20 January, 2011

"Whereof one cannot speak, thereof one must be silent."

This ought not be an injunction, or a maxim for the conducting of philosophic inquiry, which would discuss the things we cannot talk about so as to establish a fact about them that they are beyond our talking. If one cannot speak of something--one cannot speak of it. There is nothing to be done with such a statement, or at least nothing to be done differently.


Rather, it shows both the contradiction that is the heart of the word. That is, speaking of what cannot be spoken of. Would language be an infinite chain of symbols that never touches the world, but refers to itself the purity of a language that owns itself? Would language become a sui generis, saying itself out of itself? The experience of Wittgenstein's thinking shows that such a language could not simultaneously reach in a purity inside itself, and have anything to say in the world. Not even as a structure of world or event, but as the structure of structure, which never can show up in the world and is never completed, but is always structure striving after itself, building over itself. And this purity, where language strays out of the world and cannot be heard, is just the silence from hence it came.

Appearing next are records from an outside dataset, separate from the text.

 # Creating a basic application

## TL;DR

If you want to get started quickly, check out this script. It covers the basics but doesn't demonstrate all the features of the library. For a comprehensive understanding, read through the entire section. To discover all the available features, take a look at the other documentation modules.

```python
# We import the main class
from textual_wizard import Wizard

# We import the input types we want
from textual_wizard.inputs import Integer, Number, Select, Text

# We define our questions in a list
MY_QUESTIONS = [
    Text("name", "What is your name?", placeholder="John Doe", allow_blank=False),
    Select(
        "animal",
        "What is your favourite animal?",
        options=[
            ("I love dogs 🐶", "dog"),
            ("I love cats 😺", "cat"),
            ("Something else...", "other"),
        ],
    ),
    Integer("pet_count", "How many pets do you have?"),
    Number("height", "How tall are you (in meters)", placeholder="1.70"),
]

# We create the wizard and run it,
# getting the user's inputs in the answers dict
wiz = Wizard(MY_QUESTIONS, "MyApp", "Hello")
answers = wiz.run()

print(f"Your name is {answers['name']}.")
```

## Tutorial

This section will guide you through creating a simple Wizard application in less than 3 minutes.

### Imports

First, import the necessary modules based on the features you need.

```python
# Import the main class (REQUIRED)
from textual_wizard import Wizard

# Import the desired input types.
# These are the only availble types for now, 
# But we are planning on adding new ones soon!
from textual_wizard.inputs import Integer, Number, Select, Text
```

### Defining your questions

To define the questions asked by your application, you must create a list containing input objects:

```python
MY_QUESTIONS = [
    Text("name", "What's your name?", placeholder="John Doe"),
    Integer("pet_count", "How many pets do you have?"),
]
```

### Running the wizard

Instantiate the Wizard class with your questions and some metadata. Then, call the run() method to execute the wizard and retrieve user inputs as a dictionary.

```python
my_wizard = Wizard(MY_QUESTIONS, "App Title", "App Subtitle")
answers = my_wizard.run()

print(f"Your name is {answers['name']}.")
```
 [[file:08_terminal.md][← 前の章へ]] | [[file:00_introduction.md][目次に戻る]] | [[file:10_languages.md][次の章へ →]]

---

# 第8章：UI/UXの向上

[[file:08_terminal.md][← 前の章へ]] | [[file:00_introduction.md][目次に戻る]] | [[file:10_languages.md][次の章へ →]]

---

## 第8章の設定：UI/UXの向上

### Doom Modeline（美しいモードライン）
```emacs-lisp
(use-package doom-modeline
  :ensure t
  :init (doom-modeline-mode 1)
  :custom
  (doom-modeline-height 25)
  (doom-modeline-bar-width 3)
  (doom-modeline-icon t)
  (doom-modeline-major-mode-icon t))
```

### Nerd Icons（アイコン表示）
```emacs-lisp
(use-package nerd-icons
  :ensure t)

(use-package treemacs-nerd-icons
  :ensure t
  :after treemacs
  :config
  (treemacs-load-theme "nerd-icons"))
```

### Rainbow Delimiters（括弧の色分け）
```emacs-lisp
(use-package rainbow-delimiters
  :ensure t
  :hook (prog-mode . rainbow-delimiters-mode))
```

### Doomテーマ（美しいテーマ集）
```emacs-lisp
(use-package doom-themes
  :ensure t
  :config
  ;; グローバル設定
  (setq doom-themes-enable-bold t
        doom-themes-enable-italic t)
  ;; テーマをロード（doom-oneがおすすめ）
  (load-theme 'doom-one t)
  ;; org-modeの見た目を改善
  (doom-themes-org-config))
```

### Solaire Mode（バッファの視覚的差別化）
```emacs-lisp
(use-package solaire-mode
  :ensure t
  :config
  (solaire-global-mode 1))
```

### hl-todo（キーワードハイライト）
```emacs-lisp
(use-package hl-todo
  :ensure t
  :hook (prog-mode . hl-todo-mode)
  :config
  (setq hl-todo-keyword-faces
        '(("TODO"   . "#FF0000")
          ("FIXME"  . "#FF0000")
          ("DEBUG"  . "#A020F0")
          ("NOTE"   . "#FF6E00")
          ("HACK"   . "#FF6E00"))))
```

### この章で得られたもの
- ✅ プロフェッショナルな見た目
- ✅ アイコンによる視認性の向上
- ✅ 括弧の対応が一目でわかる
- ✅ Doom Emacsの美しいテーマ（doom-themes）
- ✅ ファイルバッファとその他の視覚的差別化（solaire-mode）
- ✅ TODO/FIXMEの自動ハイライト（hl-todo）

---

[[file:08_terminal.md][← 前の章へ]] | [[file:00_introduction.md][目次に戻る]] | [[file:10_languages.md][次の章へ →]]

For the world is not coextensive with structure, and having within it a structure of structure would annihilate that which is not coextensive with structure, because this structure of structure would offer an absolute point of reference, collapsed to completion in itself, to which all else would have to be related in a structure. There is no structure of structure. Nor is there a chaos of chaos. Always--the chaos of structure, the structure of chaos. Language game and form of life.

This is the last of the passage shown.